::: INPUT

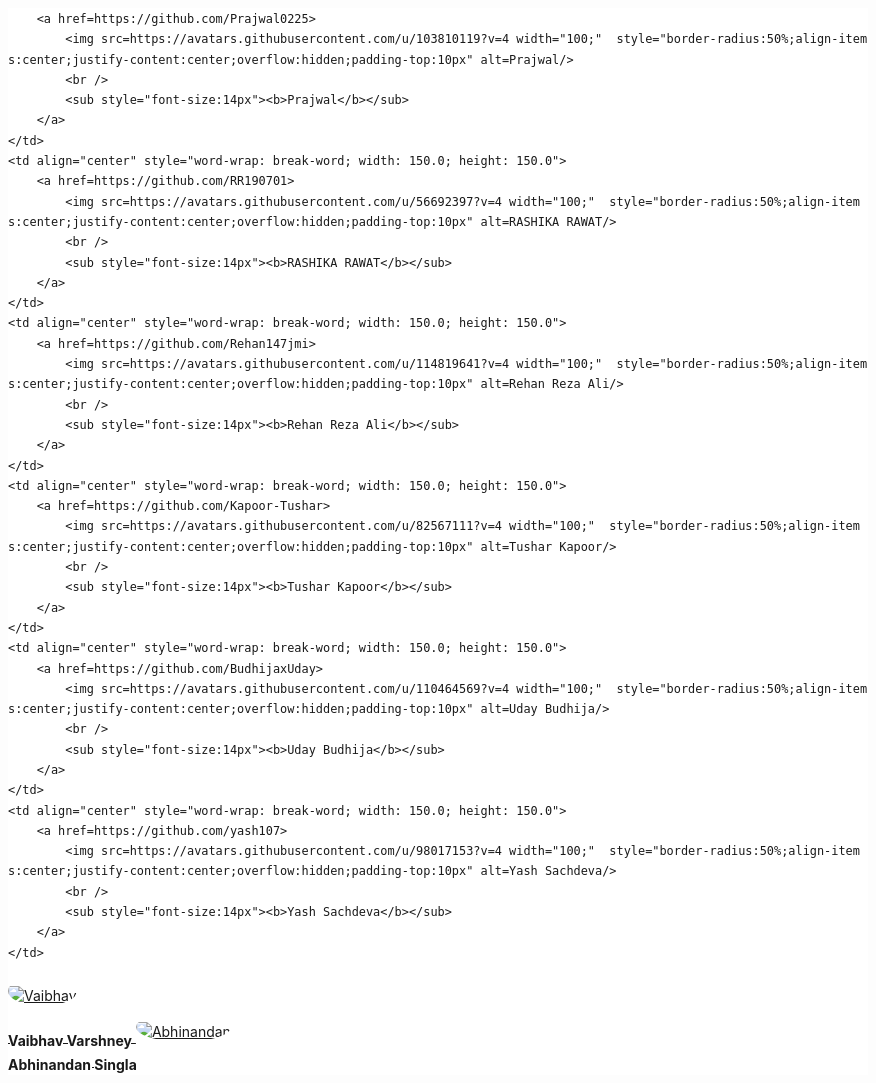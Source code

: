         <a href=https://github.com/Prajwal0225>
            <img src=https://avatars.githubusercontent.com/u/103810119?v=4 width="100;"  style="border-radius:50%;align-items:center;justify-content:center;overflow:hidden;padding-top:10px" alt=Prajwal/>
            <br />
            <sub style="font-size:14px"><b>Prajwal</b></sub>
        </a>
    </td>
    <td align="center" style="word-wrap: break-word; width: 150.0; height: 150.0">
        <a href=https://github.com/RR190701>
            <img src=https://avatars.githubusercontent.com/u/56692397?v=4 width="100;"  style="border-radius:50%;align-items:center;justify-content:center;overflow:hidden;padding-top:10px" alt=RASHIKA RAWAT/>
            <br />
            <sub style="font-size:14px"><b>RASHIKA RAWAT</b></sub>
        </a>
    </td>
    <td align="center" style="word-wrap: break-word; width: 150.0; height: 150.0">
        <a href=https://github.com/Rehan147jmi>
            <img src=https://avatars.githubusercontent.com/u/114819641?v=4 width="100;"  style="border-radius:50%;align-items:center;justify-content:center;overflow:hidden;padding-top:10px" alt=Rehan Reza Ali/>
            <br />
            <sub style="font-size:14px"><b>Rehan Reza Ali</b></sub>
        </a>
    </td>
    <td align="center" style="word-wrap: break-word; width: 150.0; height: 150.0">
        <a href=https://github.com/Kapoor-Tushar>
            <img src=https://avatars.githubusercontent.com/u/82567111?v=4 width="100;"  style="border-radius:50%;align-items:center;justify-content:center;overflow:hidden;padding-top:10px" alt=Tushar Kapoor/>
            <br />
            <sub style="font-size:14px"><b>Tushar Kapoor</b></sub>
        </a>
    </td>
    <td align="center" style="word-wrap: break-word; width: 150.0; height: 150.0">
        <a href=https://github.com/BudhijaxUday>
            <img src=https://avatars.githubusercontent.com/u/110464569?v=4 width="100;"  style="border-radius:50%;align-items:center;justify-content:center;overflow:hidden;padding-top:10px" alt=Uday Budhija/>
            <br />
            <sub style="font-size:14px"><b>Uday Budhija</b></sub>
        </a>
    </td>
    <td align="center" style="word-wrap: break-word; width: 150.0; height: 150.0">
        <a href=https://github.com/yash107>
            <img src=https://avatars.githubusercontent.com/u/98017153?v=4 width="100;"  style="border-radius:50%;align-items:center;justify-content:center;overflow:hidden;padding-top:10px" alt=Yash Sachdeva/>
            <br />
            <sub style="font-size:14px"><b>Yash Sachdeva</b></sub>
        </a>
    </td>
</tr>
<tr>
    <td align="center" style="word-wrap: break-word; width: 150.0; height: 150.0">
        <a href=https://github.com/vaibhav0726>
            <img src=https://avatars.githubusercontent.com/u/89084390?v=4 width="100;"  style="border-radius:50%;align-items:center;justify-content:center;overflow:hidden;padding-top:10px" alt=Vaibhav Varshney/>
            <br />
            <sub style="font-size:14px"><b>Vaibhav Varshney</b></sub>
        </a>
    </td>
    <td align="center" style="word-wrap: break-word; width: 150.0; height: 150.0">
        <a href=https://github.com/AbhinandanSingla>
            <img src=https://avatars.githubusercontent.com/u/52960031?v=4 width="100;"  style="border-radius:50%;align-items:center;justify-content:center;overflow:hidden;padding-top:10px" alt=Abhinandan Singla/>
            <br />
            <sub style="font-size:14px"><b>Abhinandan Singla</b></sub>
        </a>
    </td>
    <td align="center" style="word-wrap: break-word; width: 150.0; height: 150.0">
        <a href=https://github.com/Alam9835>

::::::

The answer should contain nothing except the lines from the one with "<a href=https://github.com/AbhinandanSingla>" to the end of the material above, each given again exactly.

» **SOLVED PROBLEM**:
        <a href=https://github.com/AbhinandanSingla>
            <img src=https://avatars.githubusercontent.com/u/52960031?v=4 width="100;"  style="border-radius:50%;align-items:center;justify-content:center;overflow:hidden;padding-top:10px" alt=Abhinandan Singla/>
            <br />
            <sub style="font-size:14px"><b>Abhinandan Singla</b></sub>
        </a>
    </td>
    <td align="center" style="word-wrap: break-word; width: 150.0; height: 150.0">
        <a href=https://github.com/Alam9835>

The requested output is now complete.